Not too long ago, Ariza's traditional pregame meal would be waiting for him in a plush Lakers players' lounge that included leather couches and flat-screen televisions. Now, as a visitor, his last name and number were scribbled on a piece of athletic tape above his cramped quarters.

"This is definitely different," said Ariza, who spent his first three and a half seasons with the Knicks and Magic before being traded to the Lakers two years ago. "I've been here before as a visitor, but this is definitely a different feeling."

As different as Ariza may have felt, it was as if he had never left the Lakers when he walked to midcourt before the game. As Ariza, holding his 19-month-old son, Tajh, picked up his championship ring from Kobe Bryant and Derek Fisher, he received a standing ovation from Lakers fans who had chanted his name throughout the playoffs last season.

In Ariza's perfect world, he would have collected his jewelry as a Laker on opening night along with the rest of his former teammates. But his Hollywood script had a surprising rewrite over the summer.

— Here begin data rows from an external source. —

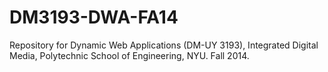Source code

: DM3193-DWA-FA14
===============

Repository for Dynamic Web Applications (DM-UY 3193), Integrated Digital Media, Polytechnic School of Engineering, NYU. Fall 2014.

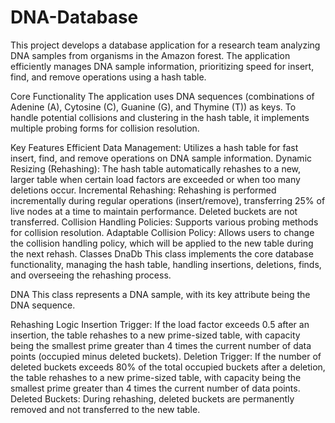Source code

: # DNA-Database
This project develops a database application for a research team analyzing DNA samples from organisms in the Amazon forest. The application efficiently manages DNA sample information, prioritizing speed for insert, find, and remove operations using a hash table.

Core Functionality
The application uses DNA sequences (combinations of Adenine (A), Cytosine (C), Guanine (G), and Thymine (T)) as keys. To handle potential collisions and clustering in the hash table, it implements multiple probing forms for collision resolution.

Key Features
Efficient Data Management: Utilizes a hash table for fast insert, find, and remove operations on DNA sample information.
Dynamic Resizing (Rehashing): The hash table automatically rehashes to a new, larger table when certain load factors are exceeded or when too many deletions occur.
Incremental Rehashing: Rehashing is performed incrementally during regular operations (insert/remove), transferring 25% of live nodes at a time to maintain performance. Deleted buckets are not transferred.
Collision Handling Policies: Supports various probing methods for collision resolution.
Adaptable Collision Policy: Allows users to change the collision handling policy, which will be applied to the new table during the next rehash.
Classes
DnaDb
This class implements the core database functionality, managing the hash table, handling insertions, deletions, finds, and overseeing the rehashing process.

DNA
This class represents a DNA sample, with its key attribute being the DNA sequence.

Rehashing Logic
Insertion Trigger: If the load factor exceeds 0.5 after an insertion, the table rehashes to a new prime-sized table, with capacity being the smallest prime greater than 4 times the current number of data points (occupied minus deleted buckets).
Deletion Trigger: If the number of deleted buckets exceeds 80% of the total occupied buckets after a deletion, the table rehashes to a new prime-sized table, with capacity being the smallest prime greater than 4 times the current number of data points.
Deleted Buckets: During rehashing, deleted buckets are permanently removed and not transferred to the new table.
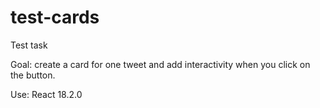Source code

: # test-cards
Test task

Goal: create a card for one tweet and add interactivity when you click on the
button.

Use: React 18.2.0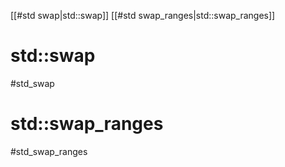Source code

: 
[[#std swap|std::swap]]
[[#std swap_ranges|std::swap_ranges]]

# std::swap
#std_swap



# std::swap_ranges
#std_swap_ranges



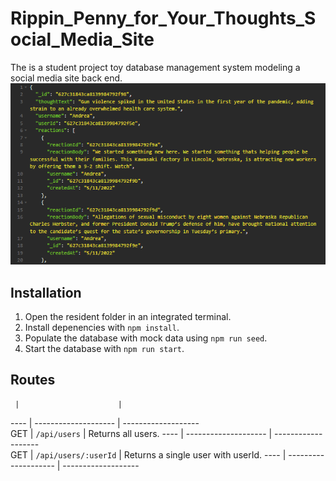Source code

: # Rippin_Penny_for_Your_Thoughts_Social_Media_Site
The is a student project toy database management system modeling a social media site back end.
![Title Screen](./ReadMe/banner.png)
## Installation  
1. Open the resident folder in an integrated terminal.
2. Install depenencies with `npm install`.
3. Populate the database with mock data using `npm run seed`.
4. Start the database with `npm run start`.
## Routes

     |                      |
---- | -------------------- | -------------------   
GET  | `/api/users`         | Returns all users.
---- | -------------------- | -------------------   
GET  | `/api/users/:userId` | Returns a single user with userId.
---- | -------------------- | -------------------   
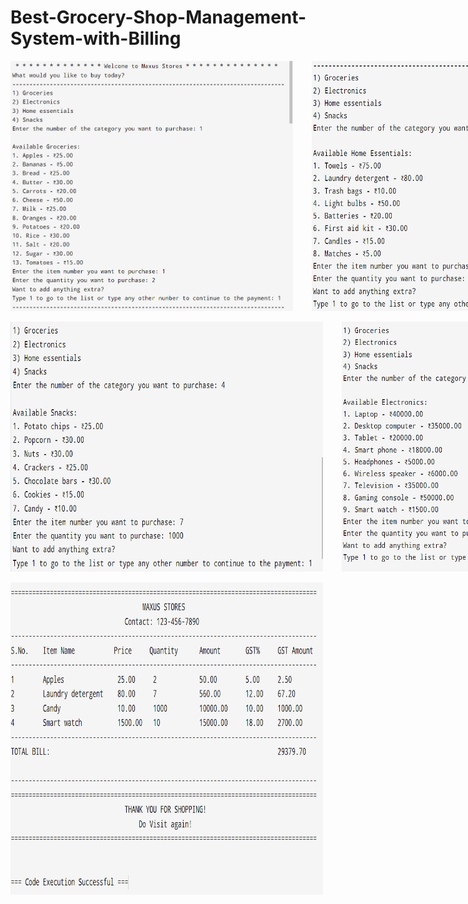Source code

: # Best-Grocery-Shop-Management-System-with-Billing


<div style="display: flex; flex-direction: row; gap:30px">
  <img src="Screenshot 2024-10-12 000033.png" alt="Description of the image" width="500" height="400">
  <img src="Screenshot 2024-10-12 000043.png" alt="Description of the image" width="500" height="400">
</div>
<br>
<div style="display: flex; flex-direction: row; gap:30px">
  <img src="Screenshot 2024-10-12 000051.png" alt="Description of the image" width="500" height="400">
  <img src="Screenshot 2024-10-12 000059.png" alt="Description of the image" width="500" height="400">
</div>
<br>


<img src="Screenshot 2024-10-12 000113.png" alt="Description of the image" width="500" height="500">

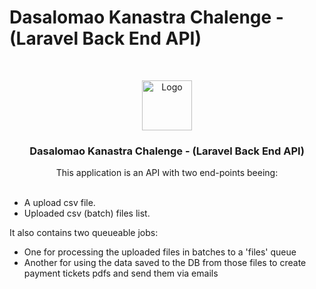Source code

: # Dasalomao Kanastra Chalenge - (Laravel Back End API)

<!-- PROJECT -->
<br />
<p align="center">

  <img src="https://avatars.githubusercontent.com/u/96804932?s=200&v=4" alt="Logo" width="80" height="80">

  <h3 align="center">Dasalomao Kanastra Chalenge - (Laravel Back End API)</h3>

  <p align="center">
     This application is an API with two end-points beeing:
    <br />
    <br />
  </p>
    <ul>
        <li>A upload csv file.</li>
        <li>Uploaded csv (batch) files list.</li>
    </ul>
    <p>
        It also contains two queueable jobs:
    </p>
    <ul>
        <li>One for processing the uploaded files in batches to a 'files' queue</li>
        <li>Another for using the data saved to the DB from those files to create payment tickets pdfs and send them via emails</li>
    </ul>
</p>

After Ariza's strong playoff performance, his agent, David Lee, balked at the Lakers' initial offer of the mid-level exception (a five-year, $33.5 million deal) for the 24-year-old free agent. Sensing that they could be in for a lengthy negotiation (see: Lamar Odom's month-long ordeal) and might lose him without having a viable replacement, the Lakers turned around and essentially offered Ariza's deal to Ron Artest, who quickly accepted it two days into the free-agent period. About a day later, Ariza agreed to the same mid-level deal with the Rockets and basically traded places with the mercurial forward.

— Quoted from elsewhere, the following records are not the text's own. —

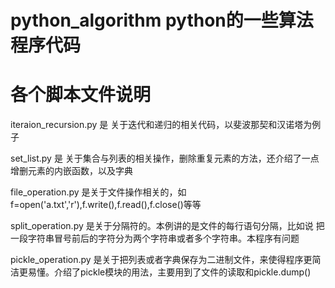 # python_algorithm       python的一些算法程序代码
# 各个脚本文件说明
iteraion_recursion.py 是 关于迭代和递归的相关代码，以斐波那契和汉诺塔为例子    

set_list.py 是 关于集合与列表的相关操作，删除重复元素的方法，还介绍了一点增删元素的内嵌函数，以及字典
    
file_operation.py 是关于文件操作相关的，如f=open('a.txt','r'),f.write(),f.read(),f.close()等等      
    
split_operation.py 是关于分隔符的。本例讲的是文件的每行语句分隔，比如说 把一段字符串冒号前后的字符分为两个字符串或者多个字符串。本程序有问题     

pickle_operation.py 是关于把列表或者字典保存为二进制文件，来使得程序更简洁更易懂。介绍了pickle模块的用法，主要用到了文件的读取和pickle.dump()
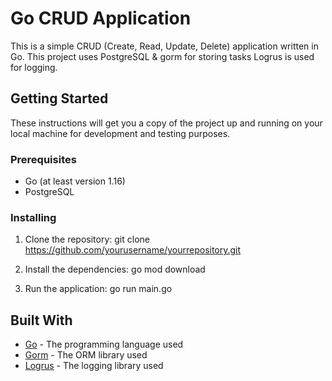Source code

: # Go CRUD Application

This is a simple CRUD (Create, Read, Update, Delete) application written in Go.
This project uses PostgreSQL & gorm for storing tasks
Logrus is used for logging.

## Getting Started

These instructions will get you a copy of the project up and running on your local machine for development and testing purposes.

### Prerequisites

- Go (at least version 1.16)
- PostgreSQL

### Installing

1. Clone the repository:
    git clone https://github.com/yourusername/yourrepository.git

2. Install the dependencies:
    go mod download

4. Run the application:
    go run main.go


## Built With

- [Go](https://golang.org/) - The programming language used
- [Gorm](https://gorm.io/) - The ORM library used
- [Logrus](https://github.com/sirupsen/logrus) - The logging library used
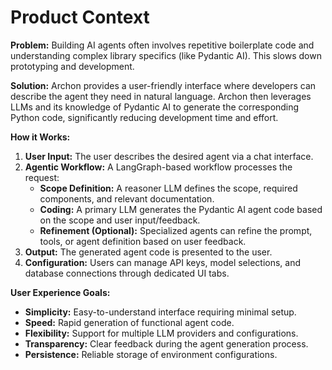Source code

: # Product Context

**Problem:** Building AI agents often involves repetitive boilerplate code and understanding complex library specifics (like Pydantic AI). This slows down prototyping and development.

**Solution:** Archon provides a user-friendly interface where developers can describe the agent they need in natural language. Archon then leverages LLMs and its knowledge of Pydantic AI to generate the corresponding Python code, significantly reducing development time and effort.

**How it Works:**
1.  **User Input:** The user describes the desired agent via a chat interface.
2.  **Agentic Workflow:** A LangGraph-based workflow processes the request:
    *   **Scope Definition:** A reasoner LLM defines the scope, required components, and relevant documentation.
    *   **Coding:** A primary LLM generates the Pydantic AI agent code based on the scope and user input/feedback.
    *   **Refinement (Optional):** Specialized agents can refine the prompt, tools, or agent definition based on user feedback.
3.  **Output:** The generated agent code is presented to the user.
4.  **Configuration:** Users can manage API keys, model selections, and database connections through dedicated UI tabs.

**User Experience Goals:**
-   **Simplicity:** Easy-to-understand interface requiring minimal setup.
-   **Speed:** Rapid generation of functional agent code.
-   **Flexibility:** Support for multiple LLM providers and configurations.
-   **Transparency:** Clear feedback during the agent generation process.
-   **Persistence:** Reliable storage of environment configurations.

"It sucked," said Ariza, who grew up in Los Angeles, attending Westchester High School and UCLA. "There was stuff that I couldn't control. Once it happened, I was upset for a few days, but after that, I got over it. I know now that it was good for me. I'm able to expand my game and grow as a player in Houston."

Ariza is the focal point of a team for the first time in his career. He has proved to be up to the challenge, averaging 18.4 points, 5.1 rebounds, 4.2 assists and 2.1 steals during Houston's surprising 6-4 start.

"He's had his [good] moments and we see a real future for him," Rockets coach Rick Adelman said. "When Ron came to [the Lakers] and we got Trevor, for the long term with our young group, Trevor is a better fit."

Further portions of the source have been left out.